[Start of Attachment]

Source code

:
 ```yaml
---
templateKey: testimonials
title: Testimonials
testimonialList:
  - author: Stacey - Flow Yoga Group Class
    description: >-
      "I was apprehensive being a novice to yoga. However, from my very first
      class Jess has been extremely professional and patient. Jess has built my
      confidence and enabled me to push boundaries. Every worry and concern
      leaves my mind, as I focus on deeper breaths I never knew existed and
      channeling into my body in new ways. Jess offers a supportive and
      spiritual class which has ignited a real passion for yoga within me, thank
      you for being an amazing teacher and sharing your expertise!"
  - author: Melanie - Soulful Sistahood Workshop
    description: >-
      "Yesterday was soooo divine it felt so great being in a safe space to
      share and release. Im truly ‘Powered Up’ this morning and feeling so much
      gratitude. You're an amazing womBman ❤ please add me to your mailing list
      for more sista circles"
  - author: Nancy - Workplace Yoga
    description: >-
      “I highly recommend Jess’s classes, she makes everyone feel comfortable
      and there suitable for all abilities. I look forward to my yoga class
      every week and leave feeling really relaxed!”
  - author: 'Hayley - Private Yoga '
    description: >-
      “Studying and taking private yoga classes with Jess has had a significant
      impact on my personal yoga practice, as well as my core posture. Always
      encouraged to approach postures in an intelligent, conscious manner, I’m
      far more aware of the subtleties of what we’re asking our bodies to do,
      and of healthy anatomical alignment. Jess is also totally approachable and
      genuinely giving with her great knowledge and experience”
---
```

[End of Attachment]

**Assignment:**
Which lines in the records above include the word "feeling"? Copy them out.

**Solution for this exercise:**
      share and release. Im truly ‘Powered Up’ this morning and feeling so much
      every week and leave feeling really relaxed!”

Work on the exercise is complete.